[Start of section]
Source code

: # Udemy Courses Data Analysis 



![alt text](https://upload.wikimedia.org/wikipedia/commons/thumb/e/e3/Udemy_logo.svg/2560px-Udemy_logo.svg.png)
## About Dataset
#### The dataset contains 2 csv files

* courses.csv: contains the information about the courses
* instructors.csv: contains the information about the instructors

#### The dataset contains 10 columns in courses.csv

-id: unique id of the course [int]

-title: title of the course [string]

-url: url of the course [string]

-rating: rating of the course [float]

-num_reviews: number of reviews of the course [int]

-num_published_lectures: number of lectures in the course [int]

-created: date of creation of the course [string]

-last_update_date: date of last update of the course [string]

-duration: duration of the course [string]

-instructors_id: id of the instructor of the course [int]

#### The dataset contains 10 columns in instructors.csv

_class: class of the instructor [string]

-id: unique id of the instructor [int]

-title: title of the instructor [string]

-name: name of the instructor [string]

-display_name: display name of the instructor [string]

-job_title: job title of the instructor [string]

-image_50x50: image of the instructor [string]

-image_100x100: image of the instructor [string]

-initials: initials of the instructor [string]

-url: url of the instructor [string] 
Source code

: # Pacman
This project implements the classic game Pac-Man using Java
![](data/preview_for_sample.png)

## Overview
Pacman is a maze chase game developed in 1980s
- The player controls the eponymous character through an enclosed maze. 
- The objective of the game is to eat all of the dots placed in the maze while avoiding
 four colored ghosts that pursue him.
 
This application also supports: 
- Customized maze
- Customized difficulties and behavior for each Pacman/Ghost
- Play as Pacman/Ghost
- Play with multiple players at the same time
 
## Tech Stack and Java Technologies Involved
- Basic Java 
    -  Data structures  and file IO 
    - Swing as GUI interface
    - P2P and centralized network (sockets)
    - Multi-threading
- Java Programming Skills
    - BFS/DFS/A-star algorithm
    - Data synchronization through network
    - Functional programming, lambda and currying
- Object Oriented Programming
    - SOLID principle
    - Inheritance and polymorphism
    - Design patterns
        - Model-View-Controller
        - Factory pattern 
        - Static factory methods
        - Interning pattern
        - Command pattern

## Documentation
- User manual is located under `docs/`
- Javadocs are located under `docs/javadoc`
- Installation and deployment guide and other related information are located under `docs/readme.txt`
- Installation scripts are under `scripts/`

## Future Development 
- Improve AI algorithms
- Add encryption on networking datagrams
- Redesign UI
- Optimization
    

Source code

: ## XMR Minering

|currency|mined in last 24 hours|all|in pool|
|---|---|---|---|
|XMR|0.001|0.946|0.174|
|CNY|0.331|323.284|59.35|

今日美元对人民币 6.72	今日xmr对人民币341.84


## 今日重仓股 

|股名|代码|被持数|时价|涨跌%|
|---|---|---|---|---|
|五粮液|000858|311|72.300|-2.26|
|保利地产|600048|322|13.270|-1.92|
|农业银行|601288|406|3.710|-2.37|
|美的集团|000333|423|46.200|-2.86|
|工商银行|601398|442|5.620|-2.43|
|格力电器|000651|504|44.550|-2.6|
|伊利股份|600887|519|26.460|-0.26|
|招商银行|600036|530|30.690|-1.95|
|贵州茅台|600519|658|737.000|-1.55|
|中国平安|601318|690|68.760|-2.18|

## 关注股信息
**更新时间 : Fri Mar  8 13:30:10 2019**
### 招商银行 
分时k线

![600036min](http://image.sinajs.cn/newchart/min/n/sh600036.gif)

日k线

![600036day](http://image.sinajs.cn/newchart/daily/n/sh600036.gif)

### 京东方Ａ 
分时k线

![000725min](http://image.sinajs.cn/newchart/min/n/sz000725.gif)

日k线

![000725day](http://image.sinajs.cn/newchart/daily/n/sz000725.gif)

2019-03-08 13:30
[End of section]
=== TASK ITEM ===
Send back every entry precisely as given.

=== EXERCISE SOLUTION ===
Source code

: # Udemy Courses Data Analysis 



![alt text](https://upload.wikimedia.org/wikipedia/commons/thumb/e/e3/Udemy_logo.svg/2560px-Udemy_logo.svg.png)
## About Dataset
#### The dataset contains 2 csv files

* courses.csv: contains the information about the courses
* instructors.csv: contains the information about the instructors

#### The dataset contains 10 columns in courses.csv

-id: unique id of the course [int]

-title: title of the course [string]

-url: url of the course [string]

-rating: rating of the course [float]

-num_reviews: number of reviews of the course [int]

-num_published_lectures: number of lectures in the course [int]

-created: date of creation of the course [string]

-last_update_date: date of last update of the course [string]

-duration: duration of the course [string]

-instructors_id: id of the instructor of the course [int]

#### The dataset contains 10 columns in instructors.csv

_class: class of the instructor [string]

-id: unique id of the instructor [int]

-title: title of the instructor [string]

-name: name of the instructor [string]

-display_name: display name of the instructor [string]

-job_title: job title of the instructor [string]

-image_50x50: image of the instructor [string]

-image_100x100: image of the instructor [string]

-initials: initials of the instructor [string]

-url: url of the instructor [string] 
Source code

: # Pacman
This project implements the classic game Pac-Man using Java
![](data/preview_for_sample.png)

## Overview
Pacman is a maze chase game developed in 1980s
- The player controls the eponymous character through an enclosed maze. 
- The objective of the game is to eat all of the dots placed in the maze while avoiding
 four colored ghosts that pursue him.
 
This application also supports: 
- Customized maze
- Customized difficulties and behavior for each Pacman/Ghost
- Play as Pacman/Ghost
- Play with multiple players at the same time
 
## Tech Stack and Java Technologies Involved
- Basic Java 
    -  Data structures  and file IO 
    - Swing as GUI interface
    - P2P and centralized network (sockets)
    - Multi-threading
- Java Programming Skills
    - BFS/DFS/A-star algorithm
    - Data synchronization through network
    - Functional programming, lambda and currying
- Object Oriented Programming
    - SOLID principle
    - Inheritance and polymorphism
    - Design patterns
        - Model-View-Controller
        - Factory pattern 
        - Static factory methods
        - Interning pattern
        - Command pattern

## Documentation
- User manual is located under `docs/`
- Javadocs are located under `docs/javadoc`
- Installation and deployment guide and other related information are located under `docs/readme.txt`
- Installation scripts are under `scripts/`

## Future Development 
- Improve AI algorithms
- Add encryption on networking datagrams
- Redesign UI
- Optimization
    

Source code

: ## XMR Minering

|currency|mined in last 24 hours|all|in pool|
|---|---|---|---|
|XMR|0.001|0.946|0.174|
|CNY|0.331|323.284|59.35|

今日美元对人民币 6.72	今日xmr对人民币341.84


## 今日重仓股 

|股名|代码|被持数|时价|涨跌%|
|---|---|---|---|---|
|五粮液|000858|311|72.300|-2.26|
|保利地产|600048|322|13.270|-1.92|
|农业银行|601288|406|3.710|-2.37|
|美的集团|000333|423|46.200|-2.86|
|工商银行|601398|442|5.620|-2.43|
|格力电器|000651|504|44.550|-2.6|
|伊利股份|600887|519|26.460|-0.26|
|招商银行|600036|530|30.690|-1.95|
|贵州茅台|600519|658|737.000|-1.55|
|中国平安|601318|690|68.760|-2.18|

## 关注股信息
**更新时间 : Fri Mar  8 13:30:10 2019**
### 招商银行 
分时k线

![600036min](http://image.sinajs.cn/newchart/min/n/sh600036.gif)

日k线

![600036day](http://image.sinajs.cn/newchart/daily/n/sh600036.gif)

### 京东方Ａ 
分时k线

![000725min](http://image.sinajs.cn/newchart/min/n/sz000725.gif)

日k线

![000725day](http://image.sinajs.cn/newchart/daily/n/sz000725.gif)

2019-03-08 13:30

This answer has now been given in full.